• _Work instructions_
Would you copy each line of the data below that has "integer"?

______

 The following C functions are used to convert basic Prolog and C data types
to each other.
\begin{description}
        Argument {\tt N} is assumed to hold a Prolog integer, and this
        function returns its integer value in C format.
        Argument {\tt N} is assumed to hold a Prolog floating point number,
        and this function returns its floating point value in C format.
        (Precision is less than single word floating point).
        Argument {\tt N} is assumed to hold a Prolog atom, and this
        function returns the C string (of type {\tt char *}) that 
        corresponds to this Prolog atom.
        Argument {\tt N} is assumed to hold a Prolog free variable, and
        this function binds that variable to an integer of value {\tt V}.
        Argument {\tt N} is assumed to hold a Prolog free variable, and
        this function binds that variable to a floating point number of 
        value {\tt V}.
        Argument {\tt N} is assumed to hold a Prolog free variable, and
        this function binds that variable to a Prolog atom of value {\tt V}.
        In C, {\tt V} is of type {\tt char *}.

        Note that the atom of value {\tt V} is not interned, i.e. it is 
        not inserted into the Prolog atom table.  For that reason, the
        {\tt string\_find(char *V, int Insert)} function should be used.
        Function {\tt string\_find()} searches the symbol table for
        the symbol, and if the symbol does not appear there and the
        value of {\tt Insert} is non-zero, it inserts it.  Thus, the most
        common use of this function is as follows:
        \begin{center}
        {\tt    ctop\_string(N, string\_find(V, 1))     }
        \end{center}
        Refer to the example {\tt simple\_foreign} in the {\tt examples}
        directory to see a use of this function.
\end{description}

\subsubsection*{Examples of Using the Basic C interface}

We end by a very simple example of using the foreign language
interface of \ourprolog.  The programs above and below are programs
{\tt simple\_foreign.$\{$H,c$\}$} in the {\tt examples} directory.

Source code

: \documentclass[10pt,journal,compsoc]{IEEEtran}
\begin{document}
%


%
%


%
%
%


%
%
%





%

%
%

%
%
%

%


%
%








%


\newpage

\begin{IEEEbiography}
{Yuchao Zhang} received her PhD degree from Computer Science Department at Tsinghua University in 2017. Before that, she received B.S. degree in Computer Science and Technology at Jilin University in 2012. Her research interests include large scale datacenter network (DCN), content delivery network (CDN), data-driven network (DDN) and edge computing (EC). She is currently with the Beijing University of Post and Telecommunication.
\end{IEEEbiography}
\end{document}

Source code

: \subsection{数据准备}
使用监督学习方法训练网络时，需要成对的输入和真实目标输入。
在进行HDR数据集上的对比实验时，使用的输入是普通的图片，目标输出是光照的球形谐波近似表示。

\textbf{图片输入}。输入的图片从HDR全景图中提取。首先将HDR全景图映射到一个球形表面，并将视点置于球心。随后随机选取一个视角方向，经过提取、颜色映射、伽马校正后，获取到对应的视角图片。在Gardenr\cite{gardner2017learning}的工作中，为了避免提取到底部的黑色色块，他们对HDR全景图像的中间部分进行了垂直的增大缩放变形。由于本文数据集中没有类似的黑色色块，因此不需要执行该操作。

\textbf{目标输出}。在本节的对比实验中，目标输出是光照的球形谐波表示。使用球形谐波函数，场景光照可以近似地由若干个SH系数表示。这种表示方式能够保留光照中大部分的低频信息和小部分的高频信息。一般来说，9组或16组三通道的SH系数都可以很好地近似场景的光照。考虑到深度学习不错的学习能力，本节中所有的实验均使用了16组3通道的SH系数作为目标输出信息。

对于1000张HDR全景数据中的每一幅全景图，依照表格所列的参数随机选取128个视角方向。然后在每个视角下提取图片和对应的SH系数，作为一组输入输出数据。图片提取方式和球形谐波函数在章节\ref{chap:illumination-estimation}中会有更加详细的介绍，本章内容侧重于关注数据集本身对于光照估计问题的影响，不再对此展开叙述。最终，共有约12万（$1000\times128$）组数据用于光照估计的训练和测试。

______

• _Answer to the exercise_
        Argument {\tt N} is assumed to hold a Prolog integer, and this
        function returns its integer value in C format.
        this function binds that variable to an integer of value {\tt V}.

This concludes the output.